The proxy bit is easily done by creating the file /data/mailu/overrides/nginx/nc.conf with the following content:

location /nc/ {
  add_header Front-End-Https on;
  proxy_buffering off;
  fastcgi_request_buffering off;
  proxy_pass http://nc/;
  client_max_body_size 0;
}

We also need a DB. Add this to docker-compose.yml:

  # Nextcloud

  ncpostgresql:
    image: postgres:12
    restart: always
    environment:
      POSTGRES_PASSWORD: ...
    volumes:
      - /data/ncpostgresql:/var/lib/postgresql/data

Make sure to add a proper password here! Next, we have to bring the environment down and up again to add the DB container, and then access the DB and create the right users and database with corresponding privileges:

  • Get the DB up & running: docker compose down and docker compose up
  • access DB container: sudo docker exec -it mailu_ncpostgresql_1 /bin/bash
  • become super user: su - postgres
  • add user nextcloud, add proper password here: create user nextcloud with password '...';
  • add nextcloud database: CREATE DATABASE nextcloud TEMPLATE template0 ENCODING 'UNICODE';
  • change database owner to user nextcloud: ALTER DATABASE nextcloud OWNER TO nextcloud;
  • grant all privileges to nextcloud: GRANT ALL PRIVILEGES ON DATABASE nextcloud TO nextcloud;

Now we can add the Nextcloud container itself. We will add a few environment variables to properly configure the DB access and the initial admin account. Add the following listing to the Docker Compose file:

  nc:
    image: nextcloud:apache
    restart: always
    environment:
      POSTGRES_HOST: ncpostgresql
      POSTGRES_USER: nextcloud
      POSTGRES_PASSWORD: ....
      POSTGRES_DB: nextcloud
      NEXTCLOUD_ADMIN_USER: admin
      NEXTCLOUD_ADMIN_PASSWORD: ...
      NEXTCLOUD_TRUSTED_DOMAINS: front
      REDIS_HOST: redis
    depends_on:
      - resolver
      - ncpostgresql
    dns:
      - 192.168.203.254
    volumes:
      - /data/nc/main:/var/www/html
      - /data/nc/custom_apps:/var/www/html/custom_apps
      - /data/nc/data:/var/www/html/data
      - /data/nc/config:/var/www/html/config
      - /data/nc/zzz_upload_php.ini:/usr/local/etc/php/conf.d/zzz_upload_php.ini

Nextcloud configuration

Before we launch Nextcloud, we need to configure it properly.
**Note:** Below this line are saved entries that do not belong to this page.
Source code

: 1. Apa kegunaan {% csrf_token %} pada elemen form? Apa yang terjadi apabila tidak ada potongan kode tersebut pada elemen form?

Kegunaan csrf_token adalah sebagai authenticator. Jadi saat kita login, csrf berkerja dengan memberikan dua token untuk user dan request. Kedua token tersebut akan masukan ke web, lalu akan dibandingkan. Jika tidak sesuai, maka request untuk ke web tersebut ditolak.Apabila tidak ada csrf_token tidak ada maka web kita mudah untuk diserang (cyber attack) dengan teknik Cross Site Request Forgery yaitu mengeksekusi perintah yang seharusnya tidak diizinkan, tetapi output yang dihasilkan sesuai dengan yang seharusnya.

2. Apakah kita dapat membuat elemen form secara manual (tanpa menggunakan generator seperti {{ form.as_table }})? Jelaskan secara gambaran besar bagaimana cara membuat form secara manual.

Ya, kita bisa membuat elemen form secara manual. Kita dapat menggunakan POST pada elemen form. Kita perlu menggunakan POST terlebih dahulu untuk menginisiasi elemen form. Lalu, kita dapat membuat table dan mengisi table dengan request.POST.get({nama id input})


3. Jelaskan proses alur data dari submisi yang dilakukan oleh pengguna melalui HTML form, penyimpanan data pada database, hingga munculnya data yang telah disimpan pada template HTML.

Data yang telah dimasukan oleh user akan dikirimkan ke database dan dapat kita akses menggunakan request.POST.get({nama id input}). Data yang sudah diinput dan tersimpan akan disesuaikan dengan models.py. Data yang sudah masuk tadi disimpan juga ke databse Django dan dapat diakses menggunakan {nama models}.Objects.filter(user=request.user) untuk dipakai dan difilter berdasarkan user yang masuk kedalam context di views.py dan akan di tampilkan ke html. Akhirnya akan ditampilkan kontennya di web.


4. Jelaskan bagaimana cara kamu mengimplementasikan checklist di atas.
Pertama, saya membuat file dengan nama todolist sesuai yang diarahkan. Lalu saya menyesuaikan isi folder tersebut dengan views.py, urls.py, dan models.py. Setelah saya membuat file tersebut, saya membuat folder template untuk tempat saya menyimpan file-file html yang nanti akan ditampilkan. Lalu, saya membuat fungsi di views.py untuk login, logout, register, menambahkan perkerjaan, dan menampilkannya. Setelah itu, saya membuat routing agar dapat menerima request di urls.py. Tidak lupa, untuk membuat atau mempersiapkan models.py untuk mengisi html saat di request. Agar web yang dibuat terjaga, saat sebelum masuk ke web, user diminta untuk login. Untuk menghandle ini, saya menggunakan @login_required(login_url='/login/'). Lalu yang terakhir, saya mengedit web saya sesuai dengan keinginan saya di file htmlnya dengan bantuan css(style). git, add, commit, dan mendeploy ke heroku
As shown in the last line in the previous example, a specific file is needed to define the values for PHP file upload sizes. This is only needed in corner cases (browsers split up files during upload automatically these days), but can help sometimes. Create the file /data/nc/zzz_upload_php.ini:

upload_max_filesize=2G
post_max_size=2G
memory_limit=4G

Next, we need to create the configuration for the actual Nextcloud instance. Stop the Docker Compose setup, and start it up again. That generates the basic config files on the disk, and you can access/data/nc/config/config.php and adjust the following variables (others are left intact):

  'overwritewebroot' => '/nc',
  'overwritehost' => 'nc.bayz.de',
  'overwriteprotocol' => 'https',
  'trusted_domains' => 
  array (
    0 => 'lisa.bayz.de',
    1 => 'front',
    2 => 'mailu_front_1.mailu_default',
    3 => 'nc.bayz.de',
  ),

After another Docker Compose down and up, the instance should be all good! If the admin password need to be reset, access the container via sudo docker exec -it mailu_nc_1 /bin/bash and reset the password with: su - www-data -s /bin/bash -c "/usr/local/bin/php -f /var/www/html/occ user:resetpassword admin"

Next we can connect Nextcloud to the mailu IMAP server to use it for authentication. First we install the app “External user authentication” from the developers section. Next we add the following code to the above mentioned config.php:

  'user_backends' => array(
    array(
        'class' => 'OC_User_IMAP',
        'arguments' => array(
            'imap', 143, 'null', 'bayz.de', true, false
        ),
    ),
),

Restart the setup, and a login as user should be possible.

Sync existing files

In my case the instance was following a previous one. As part of the migration, a lot of “old” data had to be copied. The problem: copying the data for example via webdav is time consuming, does not perform and might be troublesome when the sync needs to be picked up after interruption again.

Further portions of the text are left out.